The great thing about music and about occupying oneself with music is the fact, that the more music you hear and the more you learn about music, the more you get from music you hear[1]. Unfortunately, to most people music is just something to listen to on the radio, something that adds an auditive colour to their surroundings, like a piece of furniture or tapestry. And it can do that. Actually, music is really good in that. But that is just such a poor thing to do to an artform, even if it is just pop-music or chartsmusic, we are talking about. But people who have large record-collections won’t ever do that (normally). If their record-collections contain a large variety of styles then it is even further from their minds to treat music as something secondary or not important.
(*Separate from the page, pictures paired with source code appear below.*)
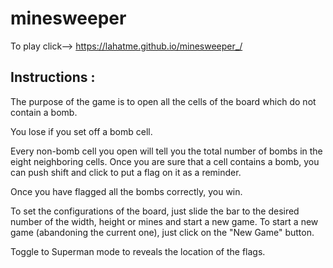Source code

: # minesweeper
To play click--> https://lahatme.github.io/minesweeper_/


## Instructions :
The purpose of the game is to open all the cells of the board which do not contain a bomb. 

You lose if you set off a bomb cell.

Every non-bomb cell you open will tell you the total number of bombs in the eight neighboring cells. 
Once you are sure that a cell contains a bomb, you can push shift and click to put a flag on it as a reminder. 

Once you have flagged all the bombs correctly, you win.

To set the configurations of the board, just slide the bar to the desired number of the width, height or mines and start a new game.
To start a new game (abandoning the current one), just click on the "New Game" button.

Toggle to Superman mode to reveals the location of the flags.

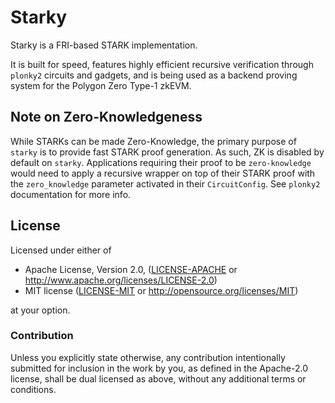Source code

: # Starky

Starky is a FRI-based STARK implementation.

It is built for speed, features highly efficient recursive verification through `plonky2` circuits and gadgets, and is
being used as a backend proving system for the Polygon Zero Type-1 zkEVM.

## Note on Zero-Knowledgeness

While STARKs can be made Zero-Knowledge, the primary purpose of `starky` is to provide fast STARK proof generation. As such,
ZK is disabled by default on `starky`. Applications requiring their proof to be `zero-knowledge` would need to apply a
recursive wrapper on top of their STARK proof with the `zero_knowledge` parameter activated in their `CircuitConfig`.
See `plonky2` documentation for more info.

## License

Licensed under either of

* Apache License, Version 2.0, ([LICENSE-APACHE](LICENSE-APACHE) or http://www.apache.org/licenses/LICENSE-2.0)
* MIT license ([LICENSE-MIT](LICENSE-MIT) or http://opensource.org/licenses/MIT)

at your option.


### Contribution

Unless you explicitly state otherwise, any contribution intentionally submitted for inclusion in the work by you, as defined in the Apache-2.0 license, shall be dual licensed as above, without any additional terms or conditions.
Why am I writing all this down? Because I have wild guess, that Avey Tare, Panda Bear, Geologist and Deaken, who are the current core-members of the Animal Collective, have really really large record collections. And accordingly large interest and knowledge about music, which they let drop into their own music each and every moment, making this double CD, which contains the first two albums of the Animal Collective, an amiable, illustrious trip through a wonderful collection of musical connotations, hints and influences, all mixed and fused into a jingly-jangly, ripped and stitched style of noise-folk that goes from songwriter meets electronica to space-cadet meets laptop-glitches. It’s a wild ride for sure at times.
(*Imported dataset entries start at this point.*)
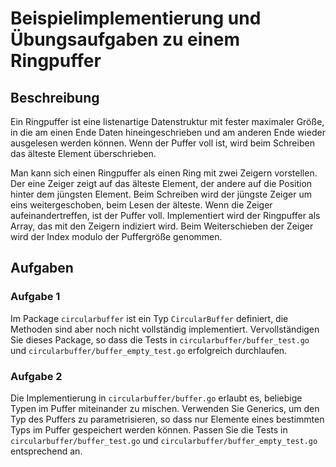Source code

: # Beispielimplementierung und Übungsaufgaben zu einem Ringpuffer

## Beschreibung

Ein Ringpuffer ist eine listenartige Datenstruktur mit fester maximaler Größe,
in die am einen Ende Daten hineingeschrieben und am anderen Ende wieder
ausgelesen werden können.  Wenn der Puffer voll ist, wird beim Schreiben das
älteste Element überschrieben.

Man kann sich einen Ringpuffer als einen Ring mit zwei Zeigern vorstellen.
Der eine Zeiger zeigt auf das älteste Element,
der andere auf die Position hinter dem jüngsten Element.
Beim Schreiben wird der jüngste Zeiger um eins weitergeschoben, beim Lesen der
älteste. Wenn die Zeiger aufeinandertreffen, ist der Puffer voll.
Implementiert wird der Ringpuffer als Array, das mit den Zeigern indiziert wird.
Beim Weiterschieben der Zeiger wird der Index modulo der Puffergröße genommen.

## Aufgaben

### Aufgabe 1

Im Package `circularbuffer` ist ein Typ `CircularBuffer` definiert,
die Methoden sind aber noch nicht vollständig implementiert.
Vervollständigen Sie dieses Package, so dass die Tests in `circularbuffer/buffer_test.go`
und `circularbuffer/buffer_empty_test.go` erfolgreich durchlaufen.

### Aufgabe 2

Die Implementierung in `circularbuffer/buffer.go` erlaubt es, beliebige Typen
im Puffer miteinander zu mischen.
Verwenden Sie Generics, um den Typ des Puffers zu parametrisieren,
so dass nur Elemente eines bestimmten Typs im Puffer gespeichert werden können.
Passen Sie die Tests in `circularbuffer/buffer_test.go` und `circularbuffer/buffer_empty_test.go`
entsprechend an.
Or imagine Black Dice trying to make folk-music, or Helios Creed trying his hand at electronic pop-music. Funnily, though, it works. Seems to me the basic structure is always a few chords on an old, rusty acoustic guitar and a vocal melody-line paired with epileptic field-drumming. The basic sound is always one that seems to be live, adding to the recording a more radiating, human shine, but also the remembrance of chaos and irrationality. The rest is open to anything, from bursts of pure noise to skewed background choirs to tribalism to a lot of psychedelic drugs and ever so forth. Which brings me to the point mentioned in the first paragraph – the members of the Animal Collective draw influences like someone else flips the pages of a foto-album. A little bit of mid-80ies industrial rhythms here, a little 70ies-Spacerock there, eclectic electronic soundscapes of the most current kind to basic modular rhythms of the late 80ies-Krautrock, some late Sixties / early Seventies rocksingers, to minimalism and field-recordings and high frequency disturbances and more and more and more. The connections beam in all directions like one large halo of light. The vast array of different sounds makes every comparison drawn right and wrong at the same time.
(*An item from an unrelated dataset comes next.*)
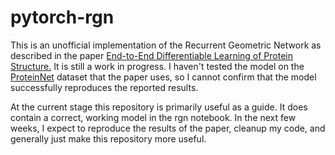 # pytorch-rgn

This is an unofficial implementation of the Recurrent Geometric Network as described in the paper 
<a href="https://www.biorxiv.org/content/biorxiv/early/2018/02/14/265231.full.pdf">End-to-End Differentiable Learning of Protein Structure.</a> It is still a work in progress. I haven't tested the model on the <a href="https://github.com/aqlaboratory/proteinnet">ProteinNet</a> dataset that the paper uses, so I cannot confirm that the model successfully reproduces the reported results.

At the current stage this repository is primarily useful as a guide. It does contain a correct, working model in the rgn notebook. In the next few weeks, I expect to reproduce the results of the paper, cleanup my code, and generally just make this repository more useful.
The politics behind the Animal Collective (and there is always a politic behind anything that calls itself a “collective”) is exactly that: to show that all of history is just one point in time: now. And that starting from this endlessly tiny point virtually everything is possible. There are no rules to what is allowed and what isn’t. Whatever seems right, is right. The main points of making music is to make it organic, whereas harmonious or understandable are of no artistic value. Hm, its good to have that written down once again. Overall, the members of the Animal Collective are not above living out their natural affinity for pop-music, but they drown it with their artistic approach of everything is allowed, nothing is forbidden.

“Spirit they’re gone, spirit they’ve vanished” has been released in 2000 by the Animal Collective itself. “Danse Manatee” was released in a limited edition of 300 by Catsup Plate in 2001. Therefore it was high time that someone found a heart to release this record. Fat Cat did it and I am grateful, because now I can drowse myself in the otherworldliness of these skewed and weird songs, that give me so much to wonder and ponder about. In the meantime some more records have been released under analogue adverse circumstances, so what are the chances that I’ll ever find some more of the Animal Collective at my record dealer of choice. Well, this double-CD is more than enough to swallow first hand anyway.
 

[1] Thinking about it, it strikes me, that this is true for every artform and for almost everything else as well. Of course, to pursue an occupation you have to find an inner affinity to your object of desire. That is why making your hobby your profession is such a great treat.